▶ _How to complete this task_: Lines after the one containing "konturojn kaj li" are to be omitted; print exactly each line from the start of the records up to and including it.

▶ _Entries shown_:
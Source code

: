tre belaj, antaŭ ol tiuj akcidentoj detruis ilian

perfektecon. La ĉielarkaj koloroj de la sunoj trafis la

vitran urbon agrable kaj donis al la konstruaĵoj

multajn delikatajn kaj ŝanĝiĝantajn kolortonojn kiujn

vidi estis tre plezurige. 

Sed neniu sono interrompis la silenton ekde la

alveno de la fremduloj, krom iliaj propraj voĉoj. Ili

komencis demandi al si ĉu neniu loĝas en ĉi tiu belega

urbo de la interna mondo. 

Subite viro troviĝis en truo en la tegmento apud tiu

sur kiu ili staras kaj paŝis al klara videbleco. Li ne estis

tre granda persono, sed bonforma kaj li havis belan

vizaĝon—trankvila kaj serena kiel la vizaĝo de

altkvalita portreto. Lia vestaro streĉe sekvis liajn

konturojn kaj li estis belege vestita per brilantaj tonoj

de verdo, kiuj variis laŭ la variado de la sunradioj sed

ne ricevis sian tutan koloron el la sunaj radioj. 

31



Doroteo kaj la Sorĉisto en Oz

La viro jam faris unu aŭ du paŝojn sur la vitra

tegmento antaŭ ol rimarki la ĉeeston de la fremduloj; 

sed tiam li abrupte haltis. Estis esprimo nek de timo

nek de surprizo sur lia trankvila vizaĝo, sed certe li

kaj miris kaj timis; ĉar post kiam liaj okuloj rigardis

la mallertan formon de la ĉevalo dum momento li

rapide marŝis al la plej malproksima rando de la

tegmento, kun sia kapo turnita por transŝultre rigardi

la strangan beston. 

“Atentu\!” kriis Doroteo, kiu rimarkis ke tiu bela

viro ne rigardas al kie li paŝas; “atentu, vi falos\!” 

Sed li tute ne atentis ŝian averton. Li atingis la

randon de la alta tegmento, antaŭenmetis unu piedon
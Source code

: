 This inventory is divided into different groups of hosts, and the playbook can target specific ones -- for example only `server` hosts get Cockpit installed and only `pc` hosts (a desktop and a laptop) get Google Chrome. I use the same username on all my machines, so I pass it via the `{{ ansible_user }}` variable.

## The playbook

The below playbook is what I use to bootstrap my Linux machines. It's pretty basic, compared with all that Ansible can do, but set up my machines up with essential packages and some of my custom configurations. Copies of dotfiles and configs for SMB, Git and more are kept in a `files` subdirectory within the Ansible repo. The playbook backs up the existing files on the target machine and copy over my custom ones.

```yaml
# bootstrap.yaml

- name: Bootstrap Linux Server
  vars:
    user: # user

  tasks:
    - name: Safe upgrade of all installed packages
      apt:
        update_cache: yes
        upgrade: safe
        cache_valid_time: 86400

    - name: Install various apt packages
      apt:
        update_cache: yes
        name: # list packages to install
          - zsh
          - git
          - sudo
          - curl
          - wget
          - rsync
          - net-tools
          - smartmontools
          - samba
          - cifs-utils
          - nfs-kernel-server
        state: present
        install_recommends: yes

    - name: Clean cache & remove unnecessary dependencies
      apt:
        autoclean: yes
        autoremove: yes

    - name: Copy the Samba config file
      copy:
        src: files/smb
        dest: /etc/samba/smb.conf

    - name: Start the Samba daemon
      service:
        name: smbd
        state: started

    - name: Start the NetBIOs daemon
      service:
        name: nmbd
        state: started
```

▶ _Response to the exercise_:
Source code

:tre belaj, antaŭ ol tiuj akcidentoj detruis ilian

perfektecon. La ĉielarkaj koloroj de la sunoj trafis la

vitran urbon agrable kaj donis al la konstruaĵoj

multajn delikatajn kaj ŝanĝiĝantajn kolortonojn kiujn

vidi estis tre plezurige. 

Sed neniu sono interrompis la silenton ekde la

alveno de la fremduloj, krom iliaj propraj voĉoj. Ili

komencis demandi al si ĉu neniu loĝas en ĉi tiu belega

urbo de la interna mondo. 

Subite viro troviĝis en truo en la tegmento apud tiu

sur kiu ili staras kaj paŝis al klara videbleco. Li ne estis

tre granda persono, sed bonforma kaj li havis belan

vizaĝon—trankvila kaj serena kiel la vizaĝo de

altkvalita portreto. Lia vestaro streĉe sekvis liajn

konturojn kaj li estis belege vestita per brilantaj tonoj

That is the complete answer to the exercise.